Wednesday, January 9, 2013

Can Political Theology Save Secularism?

If the violence of September 11, 2001, accomplished one thing, it was to force the United States, and by proxy the other Western powers who joined its military adventure in the Middle East, to drop the pretense of being secular nations. When one saw some of the most prominent atheists in American discourse calling for crusades against Muslim invaders, the supposed progressivism of our intellectuals—which still regularly and loudly proclaims its superiority to the passions of religion—looked a bit less convincing. Osama bin Laden had forced us to admit that, while the U.S. may legally separate church and state, it cannot do so intellectually. Beneath even the most ostensibly faithless of our institutions and our polemicists lie crouching religious lions, ready to devour the infidels who set themselves in opposition to the theology of the free market and the messianic march of democracy. Our god may not have a name, but we kill for him just the same.

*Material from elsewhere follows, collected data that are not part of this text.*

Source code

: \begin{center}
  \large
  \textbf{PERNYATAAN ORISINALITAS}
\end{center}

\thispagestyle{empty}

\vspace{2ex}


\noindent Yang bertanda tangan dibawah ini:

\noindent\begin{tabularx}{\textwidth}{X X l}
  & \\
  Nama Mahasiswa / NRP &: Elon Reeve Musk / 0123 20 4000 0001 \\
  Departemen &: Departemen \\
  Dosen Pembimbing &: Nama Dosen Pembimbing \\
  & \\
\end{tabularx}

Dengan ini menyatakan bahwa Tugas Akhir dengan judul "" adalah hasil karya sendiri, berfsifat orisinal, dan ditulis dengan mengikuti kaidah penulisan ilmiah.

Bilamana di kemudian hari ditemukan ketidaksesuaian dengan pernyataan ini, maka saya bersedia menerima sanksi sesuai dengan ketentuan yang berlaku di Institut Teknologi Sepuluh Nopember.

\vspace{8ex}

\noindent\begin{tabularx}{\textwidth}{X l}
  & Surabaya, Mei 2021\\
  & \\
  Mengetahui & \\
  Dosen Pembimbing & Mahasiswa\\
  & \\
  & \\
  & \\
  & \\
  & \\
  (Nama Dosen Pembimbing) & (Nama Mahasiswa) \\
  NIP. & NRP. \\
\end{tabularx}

With theologically energized political movements raising a din among both citizens and enemies of the state, the liberal paradigm—which depends on legal secularism, representative politics, and market economics to suppress deeper social conflicts—seemed more and more besieged. Though it still has its champions, the secularism that triumphed in the nineteenth century has been ill-prepared to handle the voracious economies it unleashed, and the religious currents it struggles to contain. (The riots that began across the Middle East last week are yet another illustration of how explosive the reaction can be.) But now, scattered across philosophy, religion, and literature departments, a movement of critics is working to meet the challenge of this post-secular age. As our political system depends on a shaky separation between religion and politics that has become increasingly unstable, scholars are sensing the deep disillusionment afoot and trying to chart a way out.

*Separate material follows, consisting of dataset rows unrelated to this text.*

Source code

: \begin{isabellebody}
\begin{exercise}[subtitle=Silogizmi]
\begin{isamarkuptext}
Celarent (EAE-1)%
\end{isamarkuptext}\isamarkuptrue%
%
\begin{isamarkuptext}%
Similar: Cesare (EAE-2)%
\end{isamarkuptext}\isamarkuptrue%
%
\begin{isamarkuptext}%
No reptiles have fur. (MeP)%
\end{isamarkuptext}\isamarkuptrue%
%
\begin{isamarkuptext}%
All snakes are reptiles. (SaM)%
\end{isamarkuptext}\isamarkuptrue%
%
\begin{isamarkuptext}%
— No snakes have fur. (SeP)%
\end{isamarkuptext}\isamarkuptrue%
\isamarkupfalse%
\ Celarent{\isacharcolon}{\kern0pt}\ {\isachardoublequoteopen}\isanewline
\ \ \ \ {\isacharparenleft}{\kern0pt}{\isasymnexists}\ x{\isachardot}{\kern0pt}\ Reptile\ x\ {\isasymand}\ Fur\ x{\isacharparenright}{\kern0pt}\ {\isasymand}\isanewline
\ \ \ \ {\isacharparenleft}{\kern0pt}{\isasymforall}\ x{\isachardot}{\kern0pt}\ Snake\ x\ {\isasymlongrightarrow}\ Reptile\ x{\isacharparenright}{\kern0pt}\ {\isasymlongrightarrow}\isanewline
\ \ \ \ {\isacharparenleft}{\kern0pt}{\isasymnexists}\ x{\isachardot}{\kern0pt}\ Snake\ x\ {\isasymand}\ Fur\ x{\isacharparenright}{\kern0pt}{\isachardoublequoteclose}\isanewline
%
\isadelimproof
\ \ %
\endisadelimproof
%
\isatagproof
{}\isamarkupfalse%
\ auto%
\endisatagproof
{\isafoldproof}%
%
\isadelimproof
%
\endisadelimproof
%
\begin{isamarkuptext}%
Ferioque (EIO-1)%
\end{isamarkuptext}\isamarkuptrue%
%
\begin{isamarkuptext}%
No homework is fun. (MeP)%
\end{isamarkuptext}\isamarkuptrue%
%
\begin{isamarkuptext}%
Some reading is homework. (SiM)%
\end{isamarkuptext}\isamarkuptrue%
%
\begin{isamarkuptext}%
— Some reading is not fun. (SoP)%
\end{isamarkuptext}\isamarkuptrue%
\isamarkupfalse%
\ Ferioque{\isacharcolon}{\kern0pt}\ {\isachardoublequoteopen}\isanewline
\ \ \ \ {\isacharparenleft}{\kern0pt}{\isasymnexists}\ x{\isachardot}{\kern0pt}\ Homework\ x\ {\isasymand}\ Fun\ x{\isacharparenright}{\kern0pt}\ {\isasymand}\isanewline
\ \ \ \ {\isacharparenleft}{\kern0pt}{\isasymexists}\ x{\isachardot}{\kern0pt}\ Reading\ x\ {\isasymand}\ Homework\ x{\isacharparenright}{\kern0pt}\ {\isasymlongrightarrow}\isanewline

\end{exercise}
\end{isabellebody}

Even outside the academy, the ongoing crisis of secularism is a high-profile event. The most recent sideshow was the rise of reactionary literary atheism, which gallivanted into the breach with a commitment to polemicizing against religion and, ironically, baptizing Western military aggression in a series of what have been religious wars in everything but name. Increasingly, though, the horizon in popular literature is toward a middle ground. James Wood, the literary critic for The New Yorker, called in a 2009 essay for “a theologically engaged atheism that resembles disappointed belief.” The call seems to have been answered: a litany of titles, including Greg Epstein’s Good Without God and Karen Armstrong’s Twelve Steps to a Compassionate Life, have tried to soften the edges of atheism by making popular cases for non-religious ethics. The Swiss writer Alain de Botton has taken it a step further, arguing that secular liberals should not just respect religion, but should actively emulate it.